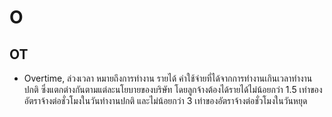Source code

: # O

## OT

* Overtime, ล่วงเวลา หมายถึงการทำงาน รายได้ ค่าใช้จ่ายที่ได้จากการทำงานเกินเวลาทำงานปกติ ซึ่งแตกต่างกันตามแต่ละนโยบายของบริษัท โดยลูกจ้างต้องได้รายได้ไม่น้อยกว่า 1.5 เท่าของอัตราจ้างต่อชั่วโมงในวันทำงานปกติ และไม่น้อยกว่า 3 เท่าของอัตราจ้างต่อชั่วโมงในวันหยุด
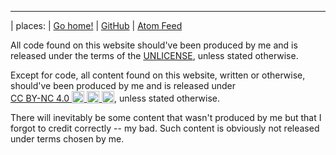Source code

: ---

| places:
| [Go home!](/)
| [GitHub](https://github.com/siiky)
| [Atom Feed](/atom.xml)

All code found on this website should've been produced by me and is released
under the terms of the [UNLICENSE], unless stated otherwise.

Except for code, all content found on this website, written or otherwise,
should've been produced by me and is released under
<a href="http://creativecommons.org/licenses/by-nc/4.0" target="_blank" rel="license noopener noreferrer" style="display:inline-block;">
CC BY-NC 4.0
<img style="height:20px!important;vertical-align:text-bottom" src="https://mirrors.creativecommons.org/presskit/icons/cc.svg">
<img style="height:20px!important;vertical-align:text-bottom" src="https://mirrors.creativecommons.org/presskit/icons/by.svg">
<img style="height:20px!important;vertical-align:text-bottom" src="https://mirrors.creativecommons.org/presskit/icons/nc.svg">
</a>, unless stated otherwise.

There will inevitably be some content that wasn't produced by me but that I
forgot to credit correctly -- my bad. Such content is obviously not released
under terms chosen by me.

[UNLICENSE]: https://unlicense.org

* * *

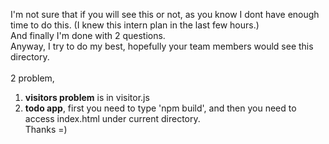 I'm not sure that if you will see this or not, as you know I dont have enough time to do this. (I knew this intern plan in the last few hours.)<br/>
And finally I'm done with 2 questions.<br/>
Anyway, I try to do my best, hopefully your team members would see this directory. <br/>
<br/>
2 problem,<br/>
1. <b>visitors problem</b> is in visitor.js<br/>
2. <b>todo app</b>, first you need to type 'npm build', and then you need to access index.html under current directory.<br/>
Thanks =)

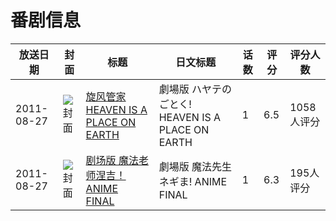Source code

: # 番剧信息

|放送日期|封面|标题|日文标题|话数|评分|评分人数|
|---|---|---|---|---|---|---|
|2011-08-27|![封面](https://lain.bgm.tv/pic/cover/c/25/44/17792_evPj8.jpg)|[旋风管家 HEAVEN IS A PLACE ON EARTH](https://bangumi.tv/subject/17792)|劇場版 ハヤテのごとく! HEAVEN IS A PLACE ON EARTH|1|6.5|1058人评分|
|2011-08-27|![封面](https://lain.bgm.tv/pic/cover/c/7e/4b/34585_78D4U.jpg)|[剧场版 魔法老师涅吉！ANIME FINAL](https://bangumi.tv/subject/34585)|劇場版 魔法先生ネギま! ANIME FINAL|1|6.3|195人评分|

### Directions:
Which lines in the listing hold the word "mirrors"? Copy them out.

### Exercise result:
<img style="height:20px!important;vertical-align:text-bottom" src="https://mirrors.creativecommons.org/presskit/icons/cc.svg">
<img style="height:20px!important;vertical-align:text-bottom" src="https://mirrors.creativecommons.org/presskit/icons/by.svg">
<img style="height:20px!important;vertical-align:text-bottom" src="https://mirrors.creativecommons.org/presskit/icons/nc.svg">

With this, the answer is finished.